Experiments for training GPT-style language models with different optimizers. The project uses Hydra for configuration, local sweeps, and output organization, with optional SLURM helpers for larger runs.

Quick Start

Set up the environment:

./setup_env.sh
module load python
source venv/bin/activate

Run a small local smoke test:

python run_hydra.py model=gpt-tiny optimizer=adamw data=shakespeare training=shakespeare logging=default

Enable Weights & Biases only when you want online experiment tracking:

wandb login
python run_hydra.py model=gpt-tiny optimizer=adamw data=shakespeare training=shakespeare logging=wandb

Running Experiments

Basic Hydra Runs

Select configs by naming files under hydra_conf/<group>/:

python run_hydra.py \
    model=gpt-medium \
    optimizer=adamw \
    data=slim_pajama10B \
    training=slim_pajama10B \
    logging=default

Override any nested field with Hydra dot syntax:

python run_hydra.py \
    model=gpt-tiny \
    optimizer=adamw \
    data=shakespeare \
    training=shakespeare \
    logging=default \
    optimizer.optimizer_params.lr=0.001 \
    training.training_params.batch_size=32

By default, single-run outputs go to:

outputs/<model>/<dataset>/<optimizer>/<run_name>/

Each run directory contains a metrics JSON file, task.log, and a .hydra/ snapshot of the resolved config.

Experiment Configs

Reusable experiment configs live in hydra_conf/experiment/. Select one with experiment=<name>:

python run_hydra.py experiment=tiny_shakespeare_smoke

Experiment configs can override model, data, training, optimizer, logging, paths, and Hydra output directories in one place.
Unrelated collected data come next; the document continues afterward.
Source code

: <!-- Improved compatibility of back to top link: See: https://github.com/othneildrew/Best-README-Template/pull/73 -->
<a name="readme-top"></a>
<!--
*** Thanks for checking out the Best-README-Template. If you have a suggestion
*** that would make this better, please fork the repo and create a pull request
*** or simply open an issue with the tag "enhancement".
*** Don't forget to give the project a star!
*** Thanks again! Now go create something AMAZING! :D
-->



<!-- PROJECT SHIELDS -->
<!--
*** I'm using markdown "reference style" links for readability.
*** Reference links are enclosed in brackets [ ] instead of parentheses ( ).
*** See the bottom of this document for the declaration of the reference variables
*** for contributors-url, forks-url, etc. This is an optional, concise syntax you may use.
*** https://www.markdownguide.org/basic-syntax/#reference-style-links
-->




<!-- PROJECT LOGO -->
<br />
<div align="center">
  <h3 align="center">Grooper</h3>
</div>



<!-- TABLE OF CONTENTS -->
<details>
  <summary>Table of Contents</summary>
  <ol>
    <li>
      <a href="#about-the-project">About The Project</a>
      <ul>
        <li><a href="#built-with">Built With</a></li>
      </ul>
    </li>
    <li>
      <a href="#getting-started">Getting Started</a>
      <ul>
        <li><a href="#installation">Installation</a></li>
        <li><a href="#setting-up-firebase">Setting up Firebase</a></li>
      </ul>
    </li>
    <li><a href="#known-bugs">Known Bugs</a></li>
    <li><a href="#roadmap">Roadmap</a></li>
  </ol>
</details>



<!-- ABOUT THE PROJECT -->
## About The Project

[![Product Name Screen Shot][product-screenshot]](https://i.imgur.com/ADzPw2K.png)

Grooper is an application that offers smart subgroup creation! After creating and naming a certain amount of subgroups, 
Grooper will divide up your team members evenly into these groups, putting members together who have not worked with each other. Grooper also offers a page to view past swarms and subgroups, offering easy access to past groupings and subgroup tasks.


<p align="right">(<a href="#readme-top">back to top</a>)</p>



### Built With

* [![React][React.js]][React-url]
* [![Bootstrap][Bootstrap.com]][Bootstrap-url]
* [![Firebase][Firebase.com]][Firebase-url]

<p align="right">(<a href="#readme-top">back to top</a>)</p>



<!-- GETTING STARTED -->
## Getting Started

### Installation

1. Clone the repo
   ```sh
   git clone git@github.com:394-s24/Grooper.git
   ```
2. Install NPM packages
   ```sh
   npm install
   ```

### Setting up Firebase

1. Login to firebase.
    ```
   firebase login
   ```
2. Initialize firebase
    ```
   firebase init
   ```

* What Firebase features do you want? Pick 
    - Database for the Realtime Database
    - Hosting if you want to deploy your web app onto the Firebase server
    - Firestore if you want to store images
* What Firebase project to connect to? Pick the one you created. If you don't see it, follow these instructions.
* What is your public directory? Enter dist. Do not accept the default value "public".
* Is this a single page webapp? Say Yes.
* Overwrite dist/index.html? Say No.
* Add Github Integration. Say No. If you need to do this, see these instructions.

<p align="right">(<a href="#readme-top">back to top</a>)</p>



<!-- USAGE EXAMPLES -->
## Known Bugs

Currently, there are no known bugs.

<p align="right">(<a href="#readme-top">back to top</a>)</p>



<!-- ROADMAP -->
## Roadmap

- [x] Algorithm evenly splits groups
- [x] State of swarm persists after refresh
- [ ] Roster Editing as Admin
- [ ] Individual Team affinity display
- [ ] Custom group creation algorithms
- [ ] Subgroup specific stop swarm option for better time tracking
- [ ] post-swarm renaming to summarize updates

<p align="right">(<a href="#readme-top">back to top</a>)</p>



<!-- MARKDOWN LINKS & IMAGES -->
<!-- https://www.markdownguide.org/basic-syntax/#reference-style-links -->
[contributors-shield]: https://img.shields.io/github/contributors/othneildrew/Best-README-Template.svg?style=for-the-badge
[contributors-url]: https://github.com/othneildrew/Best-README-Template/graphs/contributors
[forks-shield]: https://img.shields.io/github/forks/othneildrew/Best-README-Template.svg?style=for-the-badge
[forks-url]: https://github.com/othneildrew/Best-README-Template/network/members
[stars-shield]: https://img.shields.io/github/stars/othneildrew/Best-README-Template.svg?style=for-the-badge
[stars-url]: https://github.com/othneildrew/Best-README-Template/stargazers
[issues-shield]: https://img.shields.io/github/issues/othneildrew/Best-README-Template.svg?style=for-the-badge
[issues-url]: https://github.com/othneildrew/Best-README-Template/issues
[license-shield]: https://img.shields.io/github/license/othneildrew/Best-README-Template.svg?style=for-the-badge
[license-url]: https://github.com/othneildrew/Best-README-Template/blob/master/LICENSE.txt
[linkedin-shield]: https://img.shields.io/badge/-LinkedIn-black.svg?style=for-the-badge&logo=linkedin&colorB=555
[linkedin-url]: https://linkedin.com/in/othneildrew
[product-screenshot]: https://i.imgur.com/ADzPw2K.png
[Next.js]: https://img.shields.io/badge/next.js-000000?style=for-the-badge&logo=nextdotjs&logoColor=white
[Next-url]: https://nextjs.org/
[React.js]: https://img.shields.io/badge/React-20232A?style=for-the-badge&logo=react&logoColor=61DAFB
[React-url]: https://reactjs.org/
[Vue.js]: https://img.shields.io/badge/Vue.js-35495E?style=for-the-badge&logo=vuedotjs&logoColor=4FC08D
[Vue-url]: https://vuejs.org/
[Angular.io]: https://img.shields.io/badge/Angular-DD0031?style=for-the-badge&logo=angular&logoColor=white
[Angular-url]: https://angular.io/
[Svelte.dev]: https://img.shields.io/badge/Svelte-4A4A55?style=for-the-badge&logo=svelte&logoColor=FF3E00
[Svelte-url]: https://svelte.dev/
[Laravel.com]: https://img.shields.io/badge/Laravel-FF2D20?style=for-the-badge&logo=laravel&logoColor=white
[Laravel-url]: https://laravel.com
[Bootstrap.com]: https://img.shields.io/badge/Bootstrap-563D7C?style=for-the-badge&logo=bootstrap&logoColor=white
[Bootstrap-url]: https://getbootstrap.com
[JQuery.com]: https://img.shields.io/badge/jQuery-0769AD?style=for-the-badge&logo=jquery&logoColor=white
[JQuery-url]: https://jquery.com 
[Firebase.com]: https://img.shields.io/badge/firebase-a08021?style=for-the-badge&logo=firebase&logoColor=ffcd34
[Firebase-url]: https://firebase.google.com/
They can also embed a sweep by setting hydra.mode: MULTIRUN and hydra.sweeper.params.

Local Sweeps

Use Hydra multirun mode (-m) with comma-separated values:

python run_hydra.py -m \
    model=gpt-tiny \
    data=shakespeare \
    training=shakespeare \
    logging=default \
    optimizer=adamw,muon \
    optimizer.optimizer_params.lr=1e-5,3e-5,1e-4,3e-4,1e-3,3e-3,1e-2,3e-2,1e-1 \
    optimizer.optimizer_params.weight_decay=0.0

To run an experiment config that already embeds its sweep, use the config name directly:

python run_hydra.py experiment=tiny_shakespeare_adamw_muon_lr_sweep

That works when the experiment YAML contains:

hydra:
  mode: MULTIRUN
  sweeper:
    params:
      optimizer: shampoo
      optimizer.optimizer_params.lr: 1e-5,3e-5,1e-4,3e-4,1e-3,3e-3,1e-2,3e-2,1e-1

Use command-line -m sweeps when the sweep values are not embedded in the experiment config, or when you want to override them at launch time.

The SLURM experiment task generator also reads hydra.sweeper.params; each generated task forces hydra.mode=RUN so that one SLURM task runs one parameter combination.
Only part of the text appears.